### WORK ITEM:
In the entries below, the lines from the one with "and Portfolio Seminar**" through the one with "- **Hybrid Platforms:**" are to be copied exactly; both ends count.

Document images with source code:
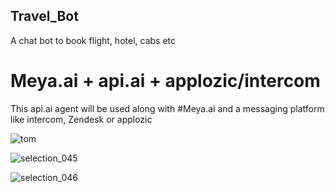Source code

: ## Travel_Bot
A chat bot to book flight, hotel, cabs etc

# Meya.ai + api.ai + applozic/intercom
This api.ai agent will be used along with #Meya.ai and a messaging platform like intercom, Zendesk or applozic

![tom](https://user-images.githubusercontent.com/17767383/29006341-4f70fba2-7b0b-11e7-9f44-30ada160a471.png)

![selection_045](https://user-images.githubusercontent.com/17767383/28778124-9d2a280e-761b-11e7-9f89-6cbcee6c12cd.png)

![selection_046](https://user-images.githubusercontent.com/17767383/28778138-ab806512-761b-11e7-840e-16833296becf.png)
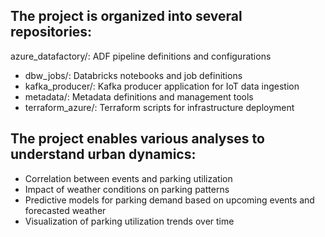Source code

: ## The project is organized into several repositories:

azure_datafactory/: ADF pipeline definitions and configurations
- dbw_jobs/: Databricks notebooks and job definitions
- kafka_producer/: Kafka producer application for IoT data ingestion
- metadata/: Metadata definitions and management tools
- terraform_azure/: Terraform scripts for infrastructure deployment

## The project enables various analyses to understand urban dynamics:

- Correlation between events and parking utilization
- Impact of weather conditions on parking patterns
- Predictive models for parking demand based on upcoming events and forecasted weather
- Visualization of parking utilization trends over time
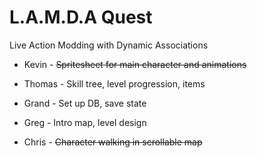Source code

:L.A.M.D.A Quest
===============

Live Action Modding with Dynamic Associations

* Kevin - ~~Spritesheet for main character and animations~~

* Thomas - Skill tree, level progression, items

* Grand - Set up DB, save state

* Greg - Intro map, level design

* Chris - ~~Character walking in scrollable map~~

==

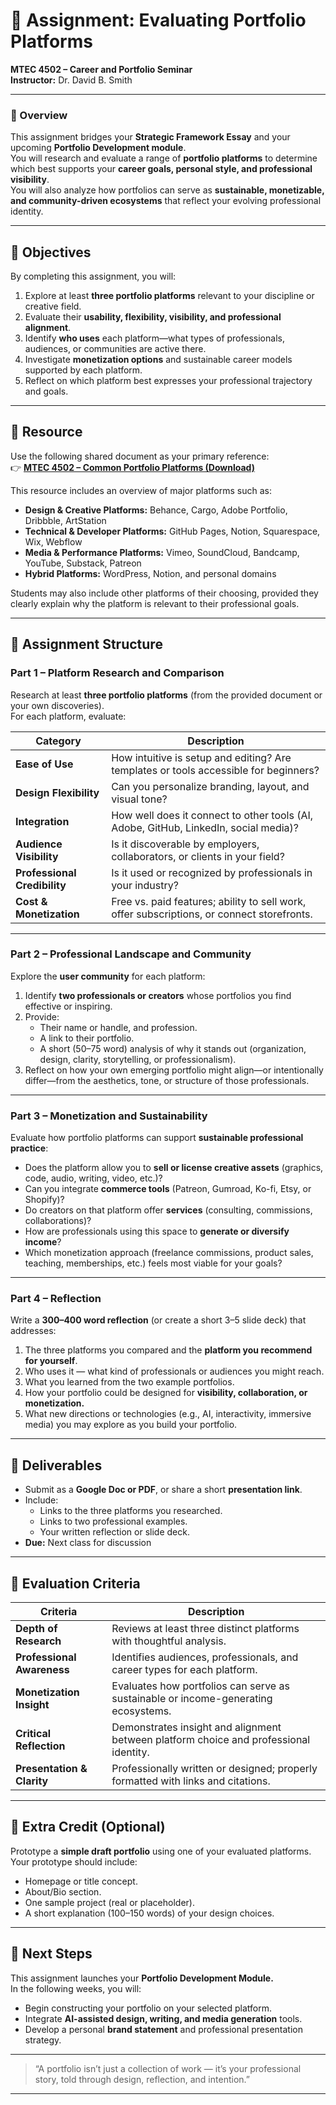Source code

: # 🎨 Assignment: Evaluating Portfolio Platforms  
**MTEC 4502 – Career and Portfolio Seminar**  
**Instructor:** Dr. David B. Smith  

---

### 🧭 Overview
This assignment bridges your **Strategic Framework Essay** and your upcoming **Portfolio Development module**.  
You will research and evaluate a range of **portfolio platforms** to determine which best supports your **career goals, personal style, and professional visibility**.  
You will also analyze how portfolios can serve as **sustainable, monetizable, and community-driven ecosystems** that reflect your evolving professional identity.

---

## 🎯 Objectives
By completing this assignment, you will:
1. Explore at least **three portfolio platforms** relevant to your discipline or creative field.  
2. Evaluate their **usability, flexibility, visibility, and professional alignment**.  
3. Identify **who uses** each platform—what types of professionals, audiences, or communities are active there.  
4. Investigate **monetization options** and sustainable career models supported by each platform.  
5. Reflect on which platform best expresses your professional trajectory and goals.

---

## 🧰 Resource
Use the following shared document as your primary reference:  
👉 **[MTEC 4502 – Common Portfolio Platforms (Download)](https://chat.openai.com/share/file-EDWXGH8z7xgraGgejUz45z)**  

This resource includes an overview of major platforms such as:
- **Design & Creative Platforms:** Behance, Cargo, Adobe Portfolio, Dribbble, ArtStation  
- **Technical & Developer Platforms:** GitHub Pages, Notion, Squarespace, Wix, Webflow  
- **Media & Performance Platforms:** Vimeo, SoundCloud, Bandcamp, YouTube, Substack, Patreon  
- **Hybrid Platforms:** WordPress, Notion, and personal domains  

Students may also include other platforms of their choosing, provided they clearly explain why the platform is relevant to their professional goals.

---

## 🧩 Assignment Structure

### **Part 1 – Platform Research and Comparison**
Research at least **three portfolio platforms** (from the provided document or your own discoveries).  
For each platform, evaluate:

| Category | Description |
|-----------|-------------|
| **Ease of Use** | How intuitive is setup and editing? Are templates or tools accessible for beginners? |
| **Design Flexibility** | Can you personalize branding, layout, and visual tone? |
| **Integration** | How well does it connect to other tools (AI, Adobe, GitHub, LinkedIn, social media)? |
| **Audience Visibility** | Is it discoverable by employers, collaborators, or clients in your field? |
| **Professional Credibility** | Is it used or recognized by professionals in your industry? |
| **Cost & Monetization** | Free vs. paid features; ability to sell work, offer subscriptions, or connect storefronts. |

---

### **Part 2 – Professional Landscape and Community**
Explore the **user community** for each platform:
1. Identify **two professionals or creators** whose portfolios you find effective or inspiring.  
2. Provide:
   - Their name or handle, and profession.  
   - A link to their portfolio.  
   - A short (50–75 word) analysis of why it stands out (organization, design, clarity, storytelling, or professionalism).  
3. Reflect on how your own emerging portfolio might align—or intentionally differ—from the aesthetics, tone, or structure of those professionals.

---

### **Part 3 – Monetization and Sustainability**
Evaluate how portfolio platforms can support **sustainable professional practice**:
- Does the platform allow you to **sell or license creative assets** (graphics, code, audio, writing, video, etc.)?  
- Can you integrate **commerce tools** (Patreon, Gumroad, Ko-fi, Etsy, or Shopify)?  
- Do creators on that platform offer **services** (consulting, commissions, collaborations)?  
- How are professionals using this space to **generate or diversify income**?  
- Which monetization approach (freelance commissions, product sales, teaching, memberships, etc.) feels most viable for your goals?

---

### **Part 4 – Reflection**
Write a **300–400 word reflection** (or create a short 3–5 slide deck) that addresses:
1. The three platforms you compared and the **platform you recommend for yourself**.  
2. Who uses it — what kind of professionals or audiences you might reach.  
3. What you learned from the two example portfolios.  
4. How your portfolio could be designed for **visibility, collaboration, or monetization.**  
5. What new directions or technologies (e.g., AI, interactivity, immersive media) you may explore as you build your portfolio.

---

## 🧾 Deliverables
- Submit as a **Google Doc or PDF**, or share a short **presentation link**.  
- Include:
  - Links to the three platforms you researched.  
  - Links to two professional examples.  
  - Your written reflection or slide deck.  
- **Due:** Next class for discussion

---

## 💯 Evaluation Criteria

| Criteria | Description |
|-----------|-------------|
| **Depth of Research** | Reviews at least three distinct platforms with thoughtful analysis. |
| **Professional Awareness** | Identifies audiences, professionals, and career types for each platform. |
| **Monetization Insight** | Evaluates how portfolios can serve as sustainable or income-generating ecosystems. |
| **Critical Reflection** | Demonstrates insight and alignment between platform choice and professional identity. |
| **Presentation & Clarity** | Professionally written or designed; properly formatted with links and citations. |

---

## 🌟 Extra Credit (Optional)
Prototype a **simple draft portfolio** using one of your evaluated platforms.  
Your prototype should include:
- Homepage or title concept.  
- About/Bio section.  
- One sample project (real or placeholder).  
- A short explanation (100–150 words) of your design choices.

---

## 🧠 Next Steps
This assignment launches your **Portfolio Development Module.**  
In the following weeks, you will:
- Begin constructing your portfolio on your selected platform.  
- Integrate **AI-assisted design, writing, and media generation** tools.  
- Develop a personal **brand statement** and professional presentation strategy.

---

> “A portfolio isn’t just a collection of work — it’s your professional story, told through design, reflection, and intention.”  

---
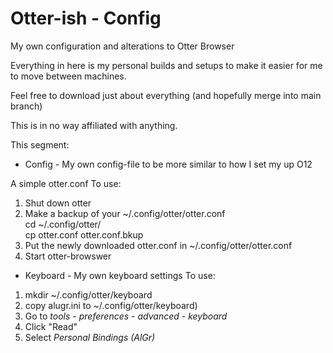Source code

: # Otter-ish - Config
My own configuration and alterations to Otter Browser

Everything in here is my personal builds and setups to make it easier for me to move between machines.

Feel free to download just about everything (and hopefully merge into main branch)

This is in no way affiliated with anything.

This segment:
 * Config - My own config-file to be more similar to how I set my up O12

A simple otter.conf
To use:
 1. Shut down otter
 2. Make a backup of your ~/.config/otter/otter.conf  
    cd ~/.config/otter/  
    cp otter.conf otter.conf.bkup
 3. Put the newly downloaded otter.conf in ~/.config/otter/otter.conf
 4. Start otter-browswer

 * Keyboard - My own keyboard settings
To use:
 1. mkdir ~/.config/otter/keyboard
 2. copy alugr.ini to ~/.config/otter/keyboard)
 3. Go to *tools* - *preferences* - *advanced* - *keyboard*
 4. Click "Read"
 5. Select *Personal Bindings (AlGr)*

### RESULT OF THIS EXERCISE:
**MTEC 4502 – Career and Portfolio Seminar**  
**Instructor:** Dr. David B. Smith  

---

### 🧭 Overview
This assignment bridges your **Strategic Framework Essay** and your upcoming **Portfolio Development module**.  
You will research and evaluate a range of **portfolio platforms** to determine which best supports your **career goals, personal style, and professional visibility**.  
You will also analyze how portfolios can serve as **sustainable, monetizable, and community-driven ecosystems** that reflect your evolving professional identity.

---

## 🎯 Objectives
By completing this assignment, you will:
1. Explore at least **three portfolio platforms** relevant to your discipline or creative field.  
2. Evaluate their **usability, flexibility, visibility, and professional alignment**.  
3. Identify **who uses** each platform—what types of professionals, audiences, or communities are active there.  
4. Investigate **monetization options** and sustainable career models supported by each platform.  
5. Reflect on which platform best expresses your professional trajectory and goals.

---

## 🧰 Resource
Use the following shared document as your primary reference:  
👉 **[MTEC 4502 – Common Portfolio Platforms (Download)](https://chat.openai.com/share/file-EDWXGH8z7xgraGgejUz45z)**  

This resource includes an overview of major platforms such as:
- **Design & Creative Platforms:** Behance, Cargo, Adobe Portfolio, Dribbble, ArtStation  
- **Technical & Developer Platforms:** GitHub Pages, Notion, Squarespace, Wix, Webflow  
- **Media & Performance Platforms:** Vimeo, SoundCloud, Bandcamp, YouTube, Substack, Patreon  
- **Hybrid Platforms:** WordPress, Notion, and personal domains  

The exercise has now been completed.